Aim of the task: In the entries below, how many lines hold the string "when"? Answer with the number only.

Records provided:
--- START ---

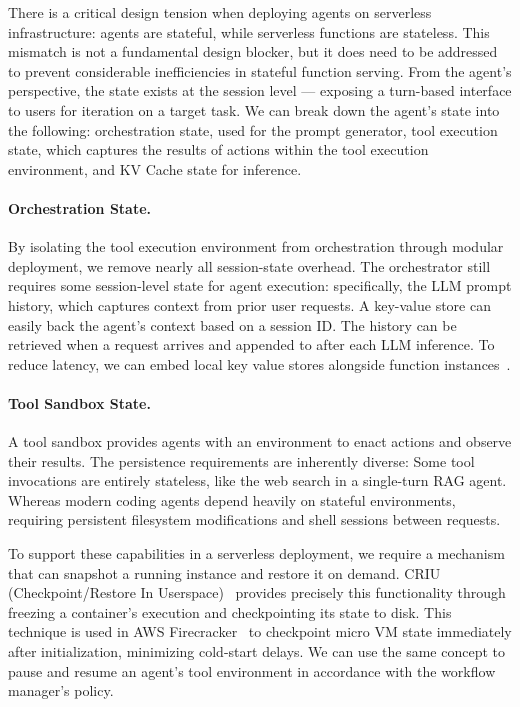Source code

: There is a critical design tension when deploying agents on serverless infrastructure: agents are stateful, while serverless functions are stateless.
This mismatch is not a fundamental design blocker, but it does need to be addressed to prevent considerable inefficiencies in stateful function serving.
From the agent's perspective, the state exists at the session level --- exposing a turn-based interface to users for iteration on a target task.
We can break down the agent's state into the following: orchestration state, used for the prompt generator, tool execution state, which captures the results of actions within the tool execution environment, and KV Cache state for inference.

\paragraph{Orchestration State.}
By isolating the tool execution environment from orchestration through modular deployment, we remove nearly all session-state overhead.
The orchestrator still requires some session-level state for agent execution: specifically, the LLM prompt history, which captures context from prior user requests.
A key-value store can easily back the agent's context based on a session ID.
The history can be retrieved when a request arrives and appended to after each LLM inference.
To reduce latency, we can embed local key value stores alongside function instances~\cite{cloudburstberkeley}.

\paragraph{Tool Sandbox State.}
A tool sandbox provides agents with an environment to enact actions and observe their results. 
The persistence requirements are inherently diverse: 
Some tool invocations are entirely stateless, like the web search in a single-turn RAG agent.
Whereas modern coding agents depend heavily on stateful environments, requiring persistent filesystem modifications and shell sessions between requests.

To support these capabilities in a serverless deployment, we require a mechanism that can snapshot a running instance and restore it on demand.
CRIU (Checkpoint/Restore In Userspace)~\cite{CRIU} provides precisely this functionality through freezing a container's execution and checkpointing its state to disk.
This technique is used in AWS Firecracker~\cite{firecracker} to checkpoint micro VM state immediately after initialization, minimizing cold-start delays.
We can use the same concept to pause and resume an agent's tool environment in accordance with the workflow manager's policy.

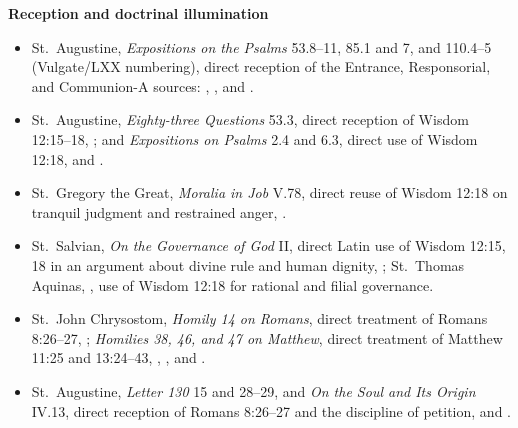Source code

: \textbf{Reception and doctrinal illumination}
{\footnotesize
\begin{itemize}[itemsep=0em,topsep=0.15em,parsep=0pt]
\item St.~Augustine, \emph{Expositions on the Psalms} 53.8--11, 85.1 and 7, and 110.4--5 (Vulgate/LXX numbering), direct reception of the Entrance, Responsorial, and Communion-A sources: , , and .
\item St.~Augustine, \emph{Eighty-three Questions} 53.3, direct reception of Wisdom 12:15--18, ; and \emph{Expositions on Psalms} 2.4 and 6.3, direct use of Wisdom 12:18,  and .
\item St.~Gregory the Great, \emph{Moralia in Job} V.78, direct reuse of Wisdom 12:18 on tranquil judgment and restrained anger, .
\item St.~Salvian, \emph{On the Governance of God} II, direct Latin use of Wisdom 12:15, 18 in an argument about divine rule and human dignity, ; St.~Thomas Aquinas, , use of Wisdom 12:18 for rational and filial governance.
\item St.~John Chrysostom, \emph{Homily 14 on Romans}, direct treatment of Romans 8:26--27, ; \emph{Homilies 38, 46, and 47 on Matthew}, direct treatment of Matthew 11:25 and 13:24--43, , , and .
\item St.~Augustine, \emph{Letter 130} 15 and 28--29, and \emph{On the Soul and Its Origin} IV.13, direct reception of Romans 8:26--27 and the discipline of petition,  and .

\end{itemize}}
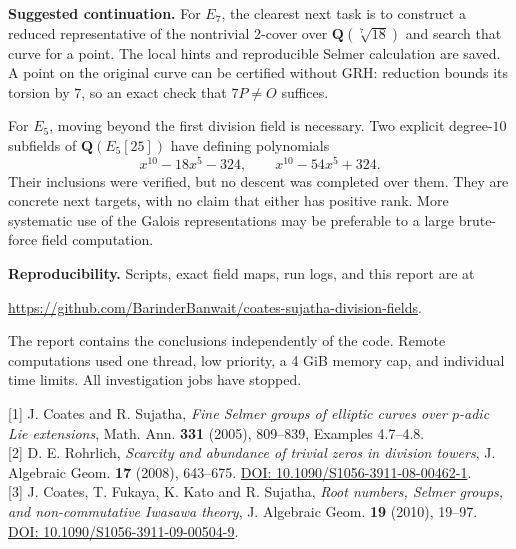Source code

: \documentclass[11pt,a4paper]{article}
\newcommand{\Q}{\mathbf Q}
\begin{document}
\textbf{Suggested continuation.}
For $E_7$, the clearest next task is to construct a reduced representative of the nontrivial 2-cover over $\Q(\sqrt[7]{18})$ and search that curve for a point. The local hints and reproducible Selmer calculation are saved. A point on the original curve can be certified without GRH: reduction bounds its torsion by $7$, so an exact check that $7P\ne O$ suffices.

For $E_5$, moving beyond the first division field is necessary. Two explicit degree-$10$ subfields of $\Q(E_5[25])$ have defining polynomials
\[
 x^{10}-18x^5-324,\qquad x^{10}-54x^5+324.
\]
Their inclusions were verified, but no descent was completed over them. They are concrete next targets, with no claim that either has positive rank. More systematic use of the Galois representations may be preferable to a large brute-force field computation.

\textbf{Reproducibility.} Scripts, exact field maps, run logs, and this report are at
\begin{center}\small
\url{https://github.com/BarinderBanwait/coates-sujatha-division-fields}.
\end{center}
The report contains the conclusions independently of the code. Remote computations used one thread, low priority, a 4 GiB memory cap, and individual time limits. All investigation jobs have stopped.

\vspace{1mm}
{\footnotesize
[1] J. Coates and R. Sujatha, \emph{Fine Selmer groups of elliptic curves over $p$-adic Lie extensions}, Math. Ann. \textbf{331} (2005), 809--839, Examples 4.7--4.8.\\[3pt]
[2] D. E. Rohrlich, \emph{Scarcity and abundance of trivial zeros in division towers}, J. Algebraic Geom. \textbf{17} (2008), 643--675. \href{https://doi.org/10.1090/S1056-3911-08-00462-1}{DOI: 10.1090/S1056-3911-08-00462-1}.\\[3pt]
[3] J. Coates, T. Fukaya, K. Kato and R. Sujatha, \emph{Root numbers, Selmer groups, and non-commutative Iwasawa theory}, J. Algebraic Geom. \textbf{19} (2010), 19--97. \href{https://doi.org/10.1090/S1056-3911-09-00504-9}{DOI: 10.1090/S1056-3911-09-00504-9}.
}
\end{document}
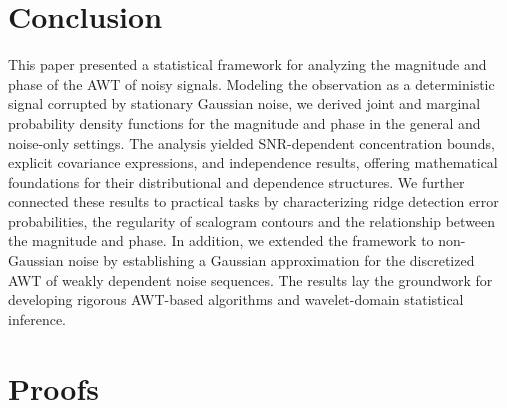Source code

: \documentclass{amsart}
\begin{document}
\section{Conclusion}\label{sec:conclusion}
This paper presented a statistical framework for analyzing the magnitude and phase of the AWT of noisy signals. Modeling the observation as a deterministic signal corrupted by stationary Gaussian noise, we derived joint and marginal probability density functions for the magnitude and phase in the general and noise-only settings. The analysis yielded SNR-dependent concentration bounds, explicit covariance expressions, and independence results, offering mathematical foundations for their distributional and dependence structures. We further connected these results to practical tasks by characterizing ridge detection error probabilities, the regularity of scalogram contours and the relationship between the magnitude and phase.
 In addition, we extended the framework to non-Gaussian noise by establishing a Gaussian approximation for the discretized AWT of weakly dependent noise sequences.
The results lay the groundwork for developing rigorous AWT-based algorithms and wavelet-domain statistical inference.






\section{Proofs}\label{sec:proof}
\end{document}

--- END ---

Response to this task: 2